3) As it was a helmet-optional event, a speed limit of 120 km/h was imposed.

4) There were no timing devices allowed, nor any form of competition. Overtaking was allowed once it was clearly established by both cars involved that it was a possibility. There was also a designated overtaking area on the back straight.

Hopefully, that puts you in the picture a little better. It was an appropriately supervised and conducted training event to learn better car control, not a competitive event of any sort.

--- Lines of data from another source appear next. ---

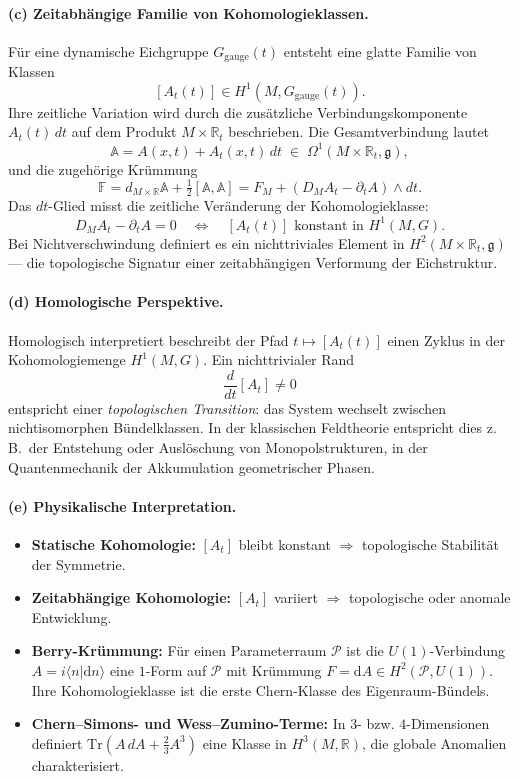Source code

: \documentclass[10pt, letterpaper]{article}
\begin{document}
\paragraph{(c) Zeitabhängige Familie von Kohomologieklassen.}
Für eine dynamische Eichgruppe $G_\mathrm{gauge}(t)$
entsteht eine glatte Familie von Klassen
\[
[A_t(t)]\in H^1(M,G_\mathrm{gauge}(t)).
\]
Ihre zeitliche Variation wird durch die zusätzliche
Verbindungskomponente $A_t(t)\,dt$
auf dem Produkt $M\times\mathbb R_t$ beschrieben.
Die Gesamtverbindung lautet
\[
\mathbb A = A(x,t) + A_t(x,t)\,dt
\;\in\;
\Omega^1(M\times\mathbb R_t,\mathfrak g),
\]
und die zugehörige Krümmung
\[
\mathbb F = d_{M\times\mathbb R}\mathbb A + \tfrac12[\mathbb A,\mathbb A]
= F_M + (D_MA_t-\partial_tA)\wedge dt.
\]
Das $dt$-Glied misst die zeitliche Veränderung der Kohomologieklasse:
\[
D_MA_t-\partial_tA=0
\quad\Leftrightarrow\quad
[A_t(t)]\text{ konstant in }H^1(M,G).
\]
Bei Nichtverschwindung definiert es ein nichttriviales
Element in $H^2(M\times\mathbb R_t,\mathfrak g)$
— die topologische Signatur einer zeitabhängigen
Verformung der Eichstruktur.

\paragraph{(d) Homologische Perspektive.}
Homologisch interpretiert beschreibt der Pfad
$t\mapsto [A_t(t)]$ einen Zyklus in der Kohomologiemenge $H^1(M,G)$.
Ein nichttrivialer Rand
\[
\frac{d}{dt}[A_t]\neq0
\]
entspricht einer \emph{topologischen Transition}:
das System wechselt zwischen nichtisomorphen
Bündelklassen. In der klassischen Feldtheorie entspricht dies
z.\,B.\ der Entstehung oder Auslöschung von Monopolstrukturen,
in der Quantenmechanik der Akkumulation geometrischer Phasen.

\paragraph{(e) Physikalische Interpretation.}
\begin{itemize}
\item \textbf{Statische Kohomologie:}
  $[A_t]$ bleibt konstant $\Rightarrow$ topologische Stabilität der Symmetrie.
\item \textbf{Zeitabhängige Kohomologie:}
  $[A_t]$ variiert $\Rightarrow$ topologische oder anomale Entwicklung.
\item \textbf{Berry-Krümmung:}
  Für einen Parameterraum $\mathcal P$ ist die $U(1)$-Verbindung
  $A=i\langle n|\mathrm d n\rangle$
  eine $1$-Form auf $\mathcal P$ mit Krümmung
  $F=\mathrm dA\in H^2(\mathcal P,U(1))$.
  Ihre Kohomologieklasse ist die erste Chern-Klasse des
  Eigenraum-Bündels.
\item \textbf{Chern–Simons- und Wess–Zumino-Terme:}
  In $3$- bzw. $4$-Dimensionen definiert $\mathrm{Tr}(A\,dA+\tfrac23A^3)$
  eine Klasse in $H^3(M,\mathbb R)$, die globale Anomalien charakterisiert.
\end{itemize}
\end{document}
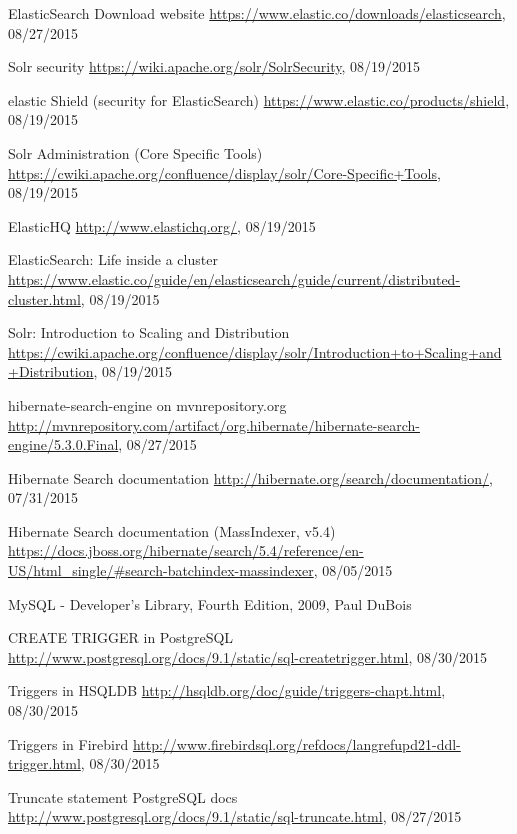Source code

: \begin{thebibliography}{100}
	 ElasticSearch Download website
	\url{https://www.elastic.co/downloads/elasticsearch}, 08/27/2015

	 Solr security
	\url{https://wiki.apache.org/solr/SolrSecurity}, 08/19/2015

	 elastic Shield (security for ElasticSearch)
	\url{https://www.elastic.co/products/shield}, 08/19/2015

	 Solr Administration (Core Specific Tools)
	\url{https://cwiki.apache.org/confluence/display/solr/Core-Specific+Tools}, 08/19/2015

	 ElasticHQ
	\url{http://www.elastichq.org/}, 08/19/2015

	 ElasticSearch: Life inside a cluster
	\url{https://www.elastic.co/guide/en/elasticsearch/guide/current/distributed-cluster.html}, 08/19/2015

	 Solr: Introduction to Scaling and Distribution
	\url{https://cwiki.apache.org/confluence/display/solr/Introduction+to+Scaling+and+Distribution}, 08/19/2015

	 hibernate-search-engine on mvnrepository.org
	\url{http://mvnrepository.com/artifact/org.hibernate/hibernate-search-engine/5.3.0.Final}, 08/27/2015

	 Hibernate Search documentation
	\url{http://hibernate.org/search/documentation/}, 07/31/2015

	 Hibernate Search documentation (MassIndexer, v5.4)
	\url{https://docs.jboss.org/hibernate/search/5.4/reference/en-US/html_single/#search-batchindex-massindexer}, 08/05/2015

	 MySQL - Developer's Library, Fourth Edition, 2009, Paul DuBois

	 CREATE TRIGGER in PostgreSQL
	\url{http://www.postgresql.org/docs/9.1/static/sql-createtrigger.html}, 08/30/2015

	 Triggers in HSQLDB
	\url{http://hsqldb.org/doc/guide/triggers-chapt.html}, 08/30/2015

	 Triggers in Firebird
	\url{http://www.firebirdsql.org/refdocs/langrefupd21-ddl-trigger.html}, 08/30/2015

	 Truncate statement PostgreSQL docs
	\url{http://www.postgresql.org/docs/9.1/static/sql-truncate.html}, 08/27/2015


\end{thebibliography}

Now, to the insurance side of things. Here’s what it states in my policy. The bracketed area is my inclusion to make the clause make sense in the context of this blog, isolated from the rest of the policy document:

17. your vehicle [will not be covered if it] is present at or upon a race track or testing ground, or at or upon land immediately adjacent to a race track or testing ground, unless:
• you prove that your vehicle is there for the purpose of a driver/rider education course being conducted under the tutorage of a professional instructor;

The documentation for the day states clearly that it was a basic skills driver training day and all the points that I’ve advised above. This is why I’m optomistic that the insurers will come to the party. It was, I believe, a combination of driver error and a lack of grip that caused the incident, and these are both supposed to be risks covered by a comprehensive insurance policy as long as the setting is appropriate.

The insurance company has advised me to put in a claim and get the ball rolling. As it happened on a track, though, they have an automatic policy of investigating the incident just to prove the bona fides of the event and the circumstances of the crash.

I talk to the investigating dude tomorrow and will keep you posted.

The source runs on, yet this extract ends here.